§ **Document images with source code**:
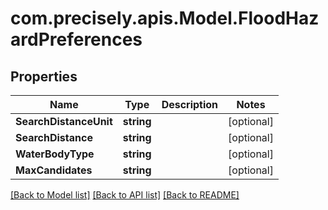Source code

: # com.precisely.apis.Model.FloodHazardPreferences
## Properties

Name | Type | Description | Notes
------------ | ------------- | ------------- | -------------
**SearchDistanceUnit** | **string** |  | [optional] 
**SearchDistance** | **string** |  | [optional] 
**WaterBodyType** | **string** |  | [optional] 
**MaxCandidates** | **string** |  | [optional] 

[[Back to Model list]](../README.md#documentation-for-models) [[Back to API list]](../README.md#documentation-for-api-endpoints) [[Back to README]](../README.md)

§ **Action item**:
In how many lines of the data does the word "optional" appear? Respond with the number and nothing more.

§ **Answer to this problem**:
4